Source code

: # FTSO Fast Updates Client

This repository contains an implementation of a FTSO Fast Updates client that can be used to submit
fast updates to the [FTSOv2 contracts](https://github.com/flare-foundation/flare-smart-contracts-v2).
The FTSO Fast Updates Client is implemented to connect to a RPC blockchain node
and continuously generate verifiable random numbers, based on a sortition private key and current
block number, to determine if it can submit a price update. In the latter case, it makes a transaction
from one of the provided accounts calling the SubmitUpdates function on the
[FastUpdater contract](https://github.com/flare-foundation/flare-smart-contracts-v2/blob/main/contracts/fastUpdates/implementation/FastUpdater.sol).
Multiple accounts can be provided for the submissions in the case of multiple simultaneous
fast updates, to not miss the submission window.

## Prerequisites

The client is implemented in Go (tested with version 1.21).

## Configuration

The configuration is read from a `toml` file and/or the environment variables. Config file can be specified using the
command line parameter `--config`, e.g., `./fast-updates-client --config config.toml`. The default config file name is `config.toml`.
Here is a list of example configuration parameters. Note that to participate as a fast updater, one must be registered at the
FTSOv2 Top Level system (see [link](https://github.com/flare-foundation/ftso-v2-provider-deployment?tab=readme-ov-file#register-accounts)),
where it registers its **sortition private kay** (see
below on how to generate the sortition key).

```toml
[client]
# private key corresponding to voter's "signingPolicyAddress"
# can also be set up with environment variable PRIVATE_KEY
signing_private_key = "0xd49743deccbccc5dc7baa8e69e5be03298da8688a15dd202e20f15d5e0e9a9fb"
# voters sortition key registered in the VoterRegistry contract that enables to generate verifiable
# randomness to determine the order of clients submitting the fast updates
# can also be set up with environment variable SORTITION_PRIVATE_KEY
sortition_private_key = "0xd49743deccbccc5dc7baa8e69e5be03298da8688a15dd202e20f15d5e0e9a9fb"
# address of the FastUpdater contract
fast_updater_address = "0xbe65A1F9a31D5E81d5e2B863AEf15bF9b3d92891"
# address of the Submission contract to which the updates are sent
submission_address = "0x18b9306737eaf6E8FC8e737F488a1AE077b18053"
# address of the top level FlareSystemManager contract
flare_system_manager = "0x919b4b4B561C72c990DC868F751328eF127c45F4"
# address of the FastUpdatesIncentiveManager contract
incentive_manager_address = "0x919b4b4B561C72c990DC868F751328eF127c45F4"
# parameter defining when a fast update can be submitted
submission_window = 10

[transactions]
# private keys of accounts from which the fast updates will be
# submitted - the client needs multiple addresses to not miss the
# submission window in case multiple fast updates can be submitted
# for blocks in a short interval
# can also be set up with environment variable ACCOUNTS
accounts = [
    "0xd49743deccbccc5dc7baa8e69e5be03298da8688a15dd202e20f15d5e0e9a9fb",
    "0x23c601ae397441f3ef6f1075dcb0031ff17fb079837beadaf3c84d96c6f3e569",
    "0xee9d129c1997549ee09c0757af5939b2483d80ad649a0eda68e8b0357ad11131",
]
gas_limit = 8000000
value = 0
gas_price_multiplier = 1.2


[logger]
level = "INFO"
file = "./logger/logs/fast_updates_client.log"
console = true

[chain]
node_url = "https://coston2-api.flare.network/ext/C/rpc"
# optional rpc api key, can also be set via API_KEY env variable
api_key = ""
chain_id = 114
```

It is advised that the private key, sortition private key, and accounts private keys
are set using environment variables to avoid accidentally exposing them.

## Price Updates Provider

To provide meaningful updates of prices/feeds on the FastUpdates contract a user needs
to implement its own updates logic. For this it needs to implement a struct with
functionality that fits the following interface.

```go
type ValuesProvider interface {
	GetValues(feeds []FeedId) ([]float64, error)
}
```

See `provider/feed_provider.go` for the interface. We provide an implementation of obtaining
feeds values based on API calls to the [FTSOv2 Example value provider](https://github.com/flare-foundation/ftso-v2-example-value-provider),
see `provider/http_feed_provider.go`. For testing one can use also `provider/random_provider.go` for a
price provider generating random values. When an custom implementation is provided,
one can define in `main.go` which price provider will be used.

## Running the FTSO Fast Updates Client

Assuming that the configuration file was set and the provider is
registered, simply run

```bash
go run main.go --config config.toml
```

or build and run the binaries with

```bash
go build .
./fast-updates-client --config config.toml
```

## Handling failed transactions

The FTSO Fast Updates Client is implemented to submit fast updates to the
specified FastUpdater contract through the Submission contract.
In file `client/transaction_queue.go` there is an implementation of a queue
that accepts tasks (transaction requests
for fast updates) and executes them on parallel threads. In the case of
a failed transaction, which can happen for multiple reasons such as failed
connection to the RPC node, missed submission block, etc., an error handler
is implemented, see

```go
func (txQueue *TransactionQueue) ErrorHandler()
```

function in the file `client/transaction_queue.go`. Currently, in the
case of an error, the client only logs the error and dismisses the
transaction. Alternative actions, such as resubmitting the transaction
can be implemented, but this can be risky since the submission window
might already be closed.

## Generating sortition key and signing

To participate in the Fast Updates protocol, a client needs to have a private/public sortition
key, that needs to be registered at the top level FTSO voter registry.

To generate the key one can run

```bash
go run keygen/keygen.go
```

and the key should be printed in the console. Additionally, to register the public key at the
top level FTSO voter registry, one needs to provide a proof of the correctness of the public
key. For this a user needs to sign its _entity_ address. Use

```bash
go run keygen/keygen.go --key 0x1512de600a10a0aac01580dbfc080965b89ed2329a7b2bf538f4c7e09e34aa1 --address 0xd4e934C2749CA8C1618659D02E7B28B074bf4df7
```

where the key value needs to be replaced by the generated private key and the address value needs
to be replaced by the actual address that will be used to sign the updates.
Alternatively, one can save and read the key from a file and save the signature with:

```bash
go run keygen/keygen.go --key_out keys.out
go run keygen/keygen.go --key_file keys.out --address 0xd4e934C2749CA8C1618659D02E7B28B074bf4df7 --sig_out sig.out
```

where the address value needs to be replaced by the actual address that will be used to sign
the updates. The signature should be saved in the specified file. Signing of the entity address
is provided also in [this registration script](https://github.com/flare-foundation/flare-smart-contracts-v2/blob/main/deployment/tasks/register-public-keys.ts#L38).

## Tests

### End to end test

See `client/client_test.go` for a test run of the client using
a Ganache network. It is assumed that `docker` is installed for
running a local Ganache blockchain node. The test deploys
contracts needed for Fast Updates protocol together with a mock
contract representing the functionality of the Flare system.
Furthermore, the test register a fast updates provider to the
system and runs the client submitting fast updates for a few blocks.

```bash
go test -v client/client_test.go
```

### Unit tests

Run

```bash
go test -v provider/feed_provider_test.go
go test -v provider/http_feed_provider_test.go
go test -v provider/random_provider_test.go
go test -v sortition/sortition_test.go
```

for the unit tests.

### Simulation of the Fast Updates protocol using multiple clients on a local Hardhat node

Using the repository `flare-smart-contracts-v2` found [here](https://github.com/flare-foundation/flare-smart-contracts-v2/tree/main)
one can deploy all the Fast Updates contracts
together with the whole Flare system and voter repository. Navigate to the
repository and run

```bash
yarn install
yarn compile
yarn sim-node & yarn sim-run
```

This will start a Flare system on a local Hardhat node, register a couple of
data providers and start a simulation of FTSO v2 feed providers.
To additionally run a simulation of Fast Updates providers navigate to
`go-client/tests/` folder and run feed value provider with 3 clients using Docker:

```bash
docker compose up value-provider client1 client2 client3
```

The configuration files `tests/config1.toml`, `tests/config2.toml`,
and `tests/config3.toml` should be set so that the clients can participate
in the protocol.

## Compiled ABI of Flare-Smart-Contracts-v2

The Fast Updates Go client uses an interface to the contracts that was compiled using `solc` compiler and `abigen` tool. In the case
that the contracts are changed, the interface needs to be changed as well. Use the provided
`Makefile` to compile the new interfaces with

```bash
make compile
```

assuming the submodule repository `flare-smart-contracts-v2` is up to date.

==================================================

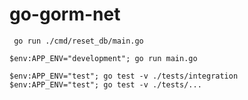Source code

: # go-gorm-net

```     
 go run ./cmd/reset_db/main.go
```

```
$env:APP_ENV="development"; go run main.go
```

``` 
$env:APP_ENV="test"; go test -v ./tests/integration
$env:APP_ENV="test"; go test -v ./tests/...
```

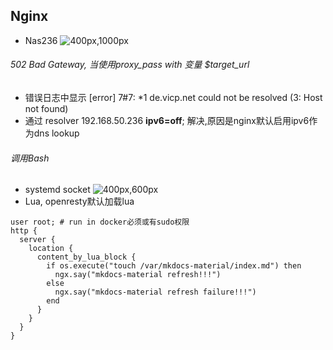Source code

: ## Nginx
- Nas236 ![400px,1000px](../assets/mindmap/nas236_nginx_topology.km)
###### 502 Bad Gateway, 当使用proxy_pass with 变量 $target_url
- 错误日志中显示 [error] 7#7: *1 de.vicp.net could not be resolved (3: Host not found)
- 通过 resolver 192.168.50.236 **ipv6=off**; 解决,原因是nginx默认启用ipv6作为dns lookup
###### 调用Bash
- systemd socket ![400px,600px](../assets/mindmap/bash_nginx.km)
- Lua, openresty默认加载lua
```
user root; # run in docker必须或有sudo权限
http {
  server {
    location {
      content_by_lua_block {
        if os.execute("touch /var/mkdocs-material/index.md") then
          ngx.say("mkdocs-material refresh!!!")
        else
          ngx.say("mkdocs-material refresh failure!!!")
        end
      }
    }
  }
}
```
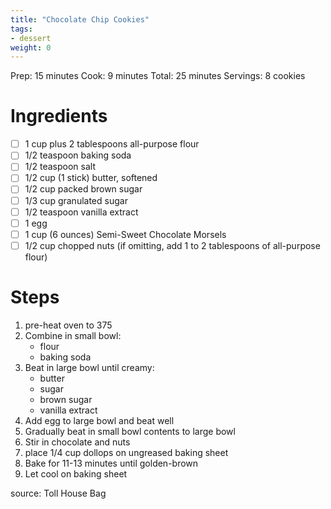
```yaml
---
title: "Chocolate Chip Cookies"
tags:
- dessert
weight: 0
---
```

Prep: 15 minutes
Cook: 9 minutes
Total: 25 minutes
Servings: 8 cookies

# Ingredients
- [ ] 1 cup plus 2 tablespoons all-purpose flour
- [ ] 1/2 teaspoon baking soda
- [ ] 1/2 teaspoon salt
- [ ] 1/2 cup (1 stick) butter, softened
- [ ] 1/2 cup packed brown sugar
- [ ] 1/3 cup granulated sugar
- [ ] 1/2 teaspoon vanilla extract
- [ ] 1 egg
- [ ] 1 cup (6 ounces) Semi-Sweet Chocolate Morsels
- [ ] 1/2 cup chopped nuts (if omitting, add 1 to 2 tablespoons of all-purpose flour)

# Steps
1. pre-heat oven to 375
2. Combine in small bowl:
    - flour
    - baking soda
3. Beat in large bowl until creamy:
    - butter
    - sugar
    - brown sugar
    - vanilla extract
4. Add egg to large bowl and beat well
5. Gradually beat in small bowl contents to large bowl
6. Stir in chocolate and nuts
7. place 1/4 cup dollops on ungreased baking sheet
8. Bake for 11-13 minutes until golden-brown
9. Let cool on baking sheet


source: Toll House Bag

==================================================

*YOUR INSTRUCTIONS*
Set down, exactly as they stand above, the lines starting with the line with "Furthermore, the test" and going on through the line with "one can deploy all the Fast Updates contracts", and no others.

*WRITTEN ANSWER*
Furthermore, the test register a fast updates provider to the
system and runs the client submitting fast updates for a few blocks.

```bash
go test -v client/client_test.go
```

### Unit tests

Run

```bash
go test -v provider/feed_provider_test.go
go test -v provider/http_feed_provider_test.go
go test -v provider/random_provider_test.go
go test -v sortition/sortition_test.go
```

for the unit tests.

### Simulation of the Fast Updates protocol using multiple clients on a local Hardhat node

Using the repository `flare-smart-contracts-v2` found [here](https://github.com/flare-foundation/flare-smart-contracts-v2/tree/main)
one can deploy all the Fast Updates contracts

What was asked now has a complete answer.